Philip Kotler and John A. Caslione have seen it all in the worlds of strategic marketing and management. Through booms, busts, inflation and recession, the pair have separately observed and guided businesses during good times and bad. So they decided to join forces and create a book to help leaders guide an organization through any situation, catastrophic or otherwise. What’s interesting is that they began writing
“Chaotics: The Business of Managing and Marketing in the Age of Turbulence” shortly before the global financial crisis got underway.
Caslione answered some questions for Smart Business about the “Chaotics” management method.
‘Chaotics’ mentions 10 common innovation mistakes. Why are businesses prone to making these mistakes over and over?
A lot of [bad behavior] comes from a point of trying to dramatically reduce costs. [Businesses] do it in not a surgical or thoughtful way and not looking at it in respect to the current business model and how the business model is evolving. One of the biggest victims of cost-cutting mistakes is innovation. … The companies that have historically done the best are the ones that (continue) to innovate. They’re not missing a beat. They are subscribing to the philosophy of ‘save the strong, lose the weak,’ by losing fringe programs. They cut those out immediately. But when it comes to their core programs, innovations that have been planned for quite awhile, they continue on with those.

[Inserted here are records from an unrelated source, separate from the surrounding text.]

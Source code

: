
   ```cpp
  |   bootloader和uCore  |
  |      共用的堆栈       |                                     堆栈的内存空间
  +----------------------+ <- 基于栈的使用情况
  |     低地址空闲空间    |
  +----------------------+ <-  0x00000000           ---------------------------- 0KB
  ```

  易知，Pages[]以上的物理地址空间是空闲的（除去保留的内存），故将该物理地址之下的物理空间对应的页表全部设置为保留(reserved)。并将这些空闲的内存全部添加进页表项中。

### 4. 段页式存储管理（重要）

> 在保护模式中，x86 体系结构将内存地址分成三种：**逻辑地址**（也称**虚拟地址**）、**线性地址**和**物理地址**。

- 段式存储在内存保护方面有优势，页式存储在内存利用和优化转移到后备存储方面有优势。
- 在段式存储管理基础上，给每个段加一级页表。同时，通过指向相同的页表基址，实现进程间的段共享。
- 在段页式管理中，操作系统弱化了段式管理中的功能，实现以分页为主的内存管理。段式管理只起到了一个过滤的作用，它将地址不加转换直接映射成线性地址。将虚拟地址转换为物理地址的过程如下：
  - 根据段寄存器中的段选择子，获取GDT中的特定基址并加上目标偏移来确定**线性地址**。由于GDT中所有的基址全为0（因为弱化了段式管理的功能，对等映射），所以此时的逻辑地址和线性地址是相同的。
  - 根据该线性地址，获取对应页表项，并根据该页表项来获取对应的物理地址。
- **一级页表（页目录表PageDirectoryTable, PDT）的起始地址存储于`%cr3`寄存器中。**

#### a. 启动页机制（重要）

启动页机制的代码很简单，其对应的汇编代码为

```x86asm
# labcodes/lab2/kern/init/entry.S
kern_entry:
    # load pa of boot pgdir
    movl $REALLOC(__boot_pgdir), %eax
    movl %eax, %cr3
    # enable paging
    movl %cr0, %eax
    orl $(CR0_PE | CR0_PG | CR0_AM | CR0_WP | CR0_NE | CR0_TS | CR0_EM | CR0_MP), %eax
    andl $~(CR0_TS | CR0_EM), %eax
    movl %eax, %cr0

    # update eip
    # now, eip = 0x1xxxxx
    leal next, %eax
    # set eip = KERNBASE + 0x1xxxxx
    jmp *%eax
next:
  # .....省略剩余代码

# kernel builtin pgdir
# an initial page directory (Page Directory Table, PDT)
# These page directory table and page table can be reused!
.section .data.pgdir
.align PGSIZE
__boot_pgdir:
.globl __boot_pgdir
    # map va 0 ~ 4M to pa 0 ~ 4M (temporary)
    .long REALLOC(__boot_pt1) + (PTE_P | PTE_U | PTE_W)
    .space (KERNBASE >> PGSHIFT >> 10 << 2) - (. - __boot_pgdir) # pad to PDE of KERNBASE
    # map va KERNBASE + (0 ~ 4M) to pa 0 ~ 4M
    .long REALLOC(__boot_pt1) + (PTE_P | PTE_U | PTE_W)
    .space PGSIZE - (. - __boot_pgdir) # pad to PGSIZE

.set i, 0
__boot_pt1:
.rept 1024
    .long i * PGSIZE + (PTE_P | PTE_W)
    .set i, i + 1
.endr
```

Another mistake that frequently gets made during tough times is to discount prices. Explain why adding value is the best alternative to cutting price.
As soon as you start to cut prices, you’re training the marketplace to negotiate first on price and not on value. Underlying this, there’s an even more dangerous message. During difficult times, when we start to discount the prices of our core products and services, we’re basically implying two things to a customer: No. 1, when he or she paid the full price, he or she was being a bit foolish. We’re saying, ‘You didn’t have to do that, we just made a profit.’ No. 2, once the recession is over, we’re going to jack prices back up to higher levels and the presumption is that the customer will pay it again. That doesn’t sit well with any customer.
Your core products, you don’t discount. You can bundle, (and) you can add additional value around that to keep the price the same. What the smart companies are doing is they’re having separate offerings. They’re saying that this is a value offering that will sit side-by-side with our primary offering. There will be certain savings aspects that will be implicit in the value offering, and it will be at a lower price. The customers and the consumers that want to look for a lower price and still have reasonably good quality will opt for the value-offering portfolio. Then, when they feel comfortable financially, they can migrate to the higher-priced standard offering.
‘Chaotics’ instructs executives to see change firsthand. How should they approach this direction?
There are eight components to the ‘Chaotics’ management system, and the first one is to have an Early Warning System (EWS). EWS has been around for years. We have them in meteorology, in business, in many fields. Where we’ve gone with the Internet and real-time communications means that we’ve got to have our feelers out there. We’ve got to increase the number of early-warning touch points. We have to enhance the number of stakeholders as part of our sphere of influence beyond the traditional foursome of customers, employees, management and shareholders. We have to include some of the soft cues and start to see trends before they even become trends, when they just start to emerge. From this, we can create scenario planning.